Todo el mundo aquí parece amar las montañas, y aquellos que son la excepción tienen que admitir que, al menos, les resulta extraño vivir sin ellas. Es muy probable que una llanura los enloqueciera; el mundo perdería todas aquellas cualidades que le otorgan seguridad; el cuerpo en permanente verticalidad se rebelaría ansioso ante esa planicie que no promete ni una sola curvatura, ni el uso de los verbos «escalar», o «descender».
A mí, sin embargo, vivir cerca de las montañas me sigue sorprendiendo. Las encuentro hermosas, propias de otro mundo, extraordinarias. Y a la vez, imponentes y amenazadoras.
Vista de los Alpes desde Zúrich |
***
Escribo desde mi nuevo hogar suizo sobre la ciudad donde nací y el río que me vio crecer; las imágenes se mezclan en mi cabeza y el recuerdo se convierte en presente. En mi cuerpo siento el verano, la humedad, el olor de la lluvia; se despliega ante mí el ancho Paraná marrón y mi lengua sabe a mate con bizcochos. Pero ahí fuera es invierno, cae la nieve –algo impensable en mi ciudad–, el río es azul y angosto y el bello lago que lo acompaña sirve de espejo a las montañas que asoman por detrás. Como si fuera una foto de doble exposición, dos paisajes distintos se superponen apaciblemente.
Por último, quiero terminar esta reseña con unos versos del poeta argentino Juan L. Ortiz que leí hace tiempo en un artículo* de la también argentina Gabriela Cabezón.
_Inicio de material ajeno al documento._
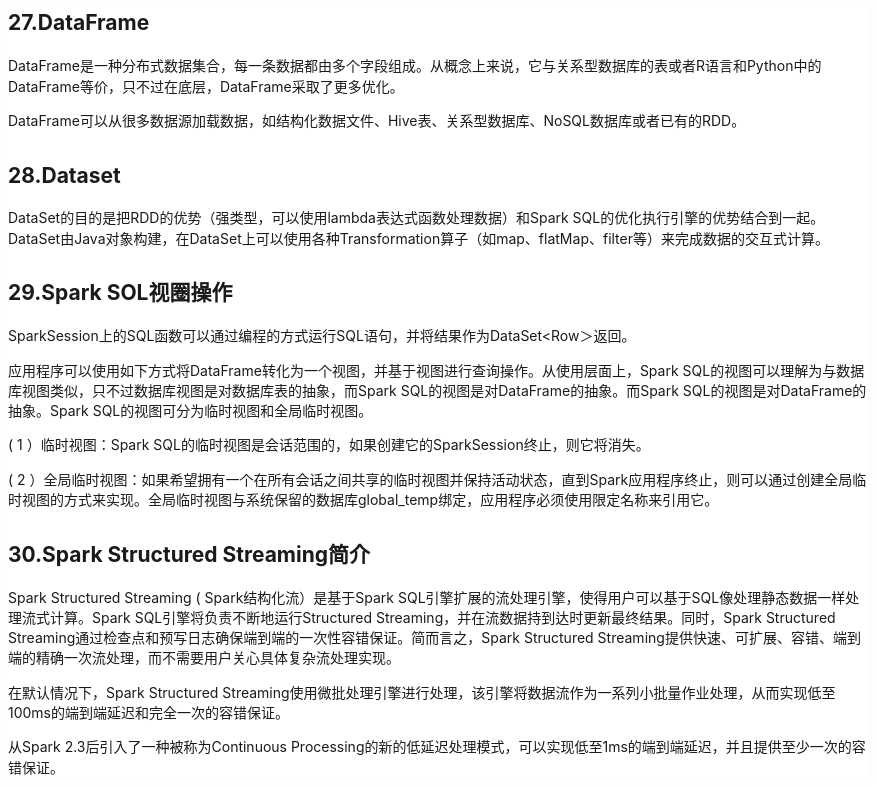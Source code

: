 ## 27.DataFrame

DataFrame是一种分布式数据集合，每一条数据都由多个字段组成。从概念上来说，它与关系型数据库的表或者R语言和Python中的DataFrame等价，只不过在底层，DataFrame采取了更多优化。

DataFrame可以从很多数据源加载数据，如结构化数据文件、Hive表、关系型数据库、NoSQL数据库或者已有的RDD。

## 28.Dataset 

DataSet的目的是把RDD的优势（强类型，可以使用lambda表达式函数处理数据）和Spark SQL的优化执行引擎的优势结合到一起。DataSet由Java对象构建，在DataSet上可以使用各种Transformation算子（如map、flatMap、filter等）来完成数据的交互式计算。

## 29.Spark SOL视圈操作

SparkSession上的SQL函数可以通过编程的方式运行SQL语句，并将结果作为DataSet<Row＞返回。

应用程序可以使用如下方式将DataFrame转化为一个视图，并基于视图进行查询操作。从使用层面上，Spark SQL的视图可以理解为与数据库视图类似，只不过数据库视图是对数据库表的抽象，而Spark SQL的视图是对DataFrame的抽象。而Spark SQL的视图是对DataFrame的抽象。Spark SQL的视图可分为临时视图和全局临时视图。

( 1 ）临时视图：Spark SQL的临时视图是会话范围的，如果创建它的SparkSession终止，则它将消失。

( 2 ）全局临时视图：如果希望拥有一个在所有会话之间共享的临时视图并保持活动状态，直到Spark应用程序终止，则可以通过创建全局临时视图的方式来实现。全局临时视图与系统保留的数据库global_temp绑定，应用程序必须使用限定名称来引用它。

## 30.Spark Structured Streaming简介

Spark Structured Streaming ( Spark结构化流）是基于Spark SQL引擎扩展的流处理引擎，使得用户可以基于SQL像处理静态数据一样处理流式计算。Spark SQL引擎将负责不断地运行Structured Streaming，并在流数据持到达时更新最终结果。同时，Spark Structured Streaming通过检查点和预写日志确保端到端的一次性容错保证。简而言之，Spark Structured Streaming提供快速、可扩展、容错、端到端的精确一次流处理，而不需要用户关心具体复杂流处理实现。

在默认情况下，Spark Structured Streaming使用微批处理引擎进行处理，该引擎将数据流作为一系列小批量作业处理，从而实现低至100ms的端到端延迟和完全一次的容错保证。

从Spark 2.3后引入了一种被称为Continuous Processing的新的低延迟处理模式，可以实现低至1ms的端到端延迟，并且提供至少一次的容错保证。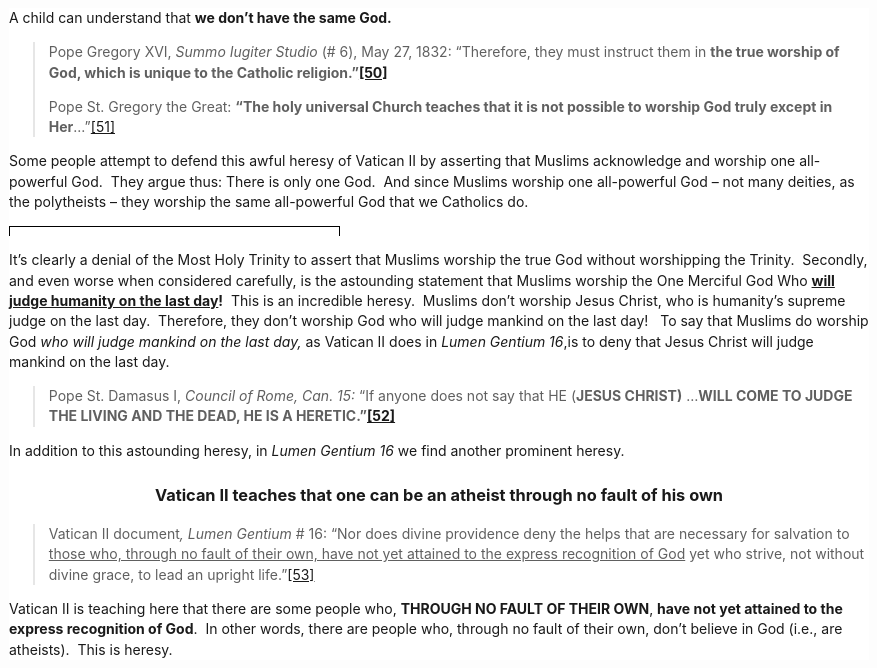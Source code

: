 <p>A child can understand that <strong>we don’t have the same God.</strong></p>

<blockquote>Pope Gregory XVI, <em>Summo Iugiter Studio</em> (# 6), May 27, 1832: “Therefore, they must instruct them in <strong>the true worship of God, which is unique to the Catholic religion.”<a id="_ednref50" title="" href="#_edn50" name="_ednref50"><strong>[50]</strong></a></strong>

Pope St. Gregory the Great: <strong>“The holy universal Church teaches that it is not possible to worship God truly except in Her</strong>...”<a id="_ednref51" title="" href="#_edn51" name="_ednref51">[51]</a></blockquote>
Some people attempt to defend this awful heresy of Vatican II by asserting that Muslims acknowledge and worship one all-powerful God.  They argue thus: There is only one God.  And since Muslims worship one all-powerful God – not many deities, as the polytheists – they worship the same all-powerful God that we Catholics do.
<table style="margin-left: auto; margin-right: auto; width: 100%; height: 10px;">
<tbody>
<tr style="height: 74px;">
<td style="border: 1px solid #000000; vertical-align: middle; padding: 5px; height: 10px; text-align: left;" width="319">If it were true that Muslims worship the same God as Catholics because they worship one, all-powerful God, <strong><span style="text-decoration: underline;">then anyone who professes to worship one, all-powerful God worships the one true God together with Catholics</span>. There is no way around that. That would mean that those who worship Lucifer as the one true and all-powerful God worship the same God as Catholics! But this is clearly absurd. This should prove to anyone that the teaching of Vatican II is heretical. Those who reject the Holy Trinity don’t worship the same God as those who worship the Holy Trinity!</strong></td>
</tr>
</tbody>
</table>
It’s clearly a denial of the Most Holy Trinity to assert that Muslims worship the true God without worshipping the Trinity.  Secondly, and even worse when considered carefully, is the astounding statement that Muslims worship the One Merciful God Who <strong><span style="text-decoration: underline;">will judge humanity on the last day</span>!</strong>  This is an incredible heresy.  Muslims don’t worship Jesus Christ, who is humanity’s supreme judge on the last day.  Therefore, they don’t worship God who will judge mankind on the last day!   To say that Muslims do worship God <em>who will judge mankind on the last day, </em>as Vatican II does in <em>Lumen Gentium 16</em>,is to deny that Jesus Christ will judge mankind on the last day.
<blockquote>Pope St. Damasus I, <em>Council of Rome, Can. 15: </em>“If anyone does not say that HE (<strong>JESUS CHRIST)</strong> …<strong>WILL COME TO JUDGE THE LIVING AND THE DEAD, HE IS A HERETIC.”<a id="_ednref52" title="" href="#_edn52" name="_ednref52"><strong>[52]</strong></a></strong></blockquote>
In addition to this astounding heresy, in<em> Lumen Gentium 16 </em>we find another prominent heresy<em>.</em>
<h3 align="center"><strong>Vatican</strong><strong> II teaches that one can be an atheist through no fault of his own</strong></h3>
<blockquote>Vatican II document<em>, Lumen Gentium</em> # 16: “Nor does divine providence deny the helps that are necessary for salvation to <span style="text-decoration: underline;">those who, through no fault of their own, have not yet attained to the express recognition of God</span> yet who strive, not without divine grace, to lead an upright life.”<a id="_ednref53" title="" href="#_edn53" name="_ednref53">[53]</a></blockquote>
Vatican II is teaching here that there are some people who, <strong>THROUGH NO FAULT OF THEIR OWN</strong>, <strong>have not yet attained to the express recognition of God</strong>.  In other words, there are people who, through no fault of their own, don’t believe in God (i.e., are atheists).  This is heresy.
Juan L. Ortiz «Juanele» vivió el siglo pasado en Entre Ríos, ahí donde empiezan las islas del Delta del Paraná, y en su poema Fui al río, dice lo siguiente:
De pronto sentí el río en mí, / corría en mí / con sus orillas trémulas de señas, / con sus hondos reflejos apenas estrellados. / Corría el río en mí con sus ramajes. / Era yo un río en el anochecer, / y suspiraban en mí los árboles, / y el sendero y las hierbas se apagaban en mí. / ¡Me atravesaba un río, me atravesaba un río!
Fui al río, Juan L. Ortiz
«Lo mínimo que le debemos a nuestros hijos, y a los hijos de ellos, es un mundo habitable. Y el éxtasis de sentir que nos atraviesa un río vivo».